All three ladies turned to her and stared.

“Why would the Duke of Lupton change my plans?”

Beatrice shifted from one foot to the other for a moment, unable to look her in the eye.

“You have never mentioned any gentlemen before, that is all. It is a surprise to me that you have had your attention captured by such a man. I do not mean anything by that, of course, but– well, given that you are never one to speak with a gentleman, there has to be a reason why it is different this time.”

“Yes, the reason being that he is insufferable enough to warrant my admonishment.”

They all fell silent for a moment, and then Emma cleared her throat.

“What exactly do you know about him, anyway?” she asked, and her friends giggled.

“I knew it!” Cecilia beamed, “You cannot keep things from us, Emma. We see them even before you do.”

“Then if I were to have an attraction to the Duke, which I do not, would it not be your duty to tell me precisely who he is?”
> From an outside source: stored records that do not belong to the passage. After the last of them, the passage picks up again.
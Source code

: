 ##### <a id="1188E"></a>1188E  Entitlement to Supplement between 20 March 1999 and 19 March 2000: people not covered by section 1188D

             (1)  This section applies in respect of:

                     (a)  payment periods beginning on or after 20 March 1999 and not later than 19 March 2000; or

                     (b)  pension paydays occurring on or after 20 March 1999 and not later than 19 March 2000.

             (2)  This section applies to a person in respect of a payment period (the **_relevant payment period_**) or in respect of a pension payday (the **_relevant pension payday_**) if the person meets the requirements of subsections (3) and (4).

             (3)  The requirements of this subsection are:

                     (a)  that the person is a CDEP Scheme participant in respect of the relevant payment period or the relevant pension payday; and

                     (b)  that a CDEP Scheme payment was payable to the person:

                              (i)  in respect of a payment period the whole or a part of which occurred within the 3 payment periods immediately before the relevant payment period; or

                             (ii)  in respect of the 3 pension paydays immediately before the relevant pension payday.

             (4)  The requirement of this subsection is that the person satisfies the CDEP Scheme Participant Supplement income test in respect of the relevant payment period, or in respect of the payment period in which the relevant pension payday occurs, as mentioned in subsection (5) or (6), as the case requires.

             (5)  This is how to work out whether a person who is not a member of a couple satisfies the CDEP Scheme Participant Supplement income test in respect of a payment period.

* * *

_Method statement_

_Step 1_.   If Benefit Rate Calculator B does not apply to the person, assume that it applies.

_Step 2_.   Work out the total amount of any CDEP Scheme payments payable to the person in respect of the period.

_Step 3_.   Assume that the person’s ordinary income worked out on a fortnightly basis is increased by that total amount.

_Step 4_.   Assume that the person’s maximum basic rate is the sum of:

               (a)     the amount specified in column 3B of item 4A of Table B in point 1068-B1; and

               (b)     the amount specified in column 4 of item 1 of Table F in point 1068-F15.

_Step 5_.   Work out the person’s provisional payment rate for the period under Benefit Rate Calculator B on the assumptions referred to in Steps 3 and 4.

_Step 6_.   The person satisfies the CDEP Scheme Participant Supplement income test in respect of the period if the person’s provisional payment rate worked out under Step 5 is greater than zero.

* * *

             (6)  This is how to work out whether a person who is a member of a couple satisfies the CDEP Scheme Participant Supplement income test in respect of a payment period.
“Emma Kendall in love with a rake,” Beatrice said dreamily. “Stranger things have happened, perhaps, but I have never heard of one.”

“I am most certainly not in love with him! I do not even know him.”

“But if youdidknow him–”

“No! Now, please, tell me about him before I walk into that pond there and do not return.”

Eventually, the laughter faded and Cecilia nodded.

“The Duke of Lupton is quite elusive. The truth about him is, at least. His father died years ago, that much is known, but it was never said what he died of. Some say it was his own son, though that is hardly believed. One thing is for certain, though. The late Duke of Lupton was a horrible man. It was as though he always had this dark cloud over him, as well as anyone that dared stand too close to him, and so they kept their distance. That never seemed to affect his son, though.”

Emma thought back to her accusation that the Duke had always been given what he wanted, and she questioned it immediately.

“I asked my mama about him,” Dorothy added. “When he came to speak with you, Emma, I thought it might be best that we know as much as possible. She did not know very much, but she could tell me that his late father was completely miserable. All rules and formalities, even for his own family. He liked the power, I suppose. But Mama tells me that the new Duke is nothing like him at all. That has to be good, does it not?”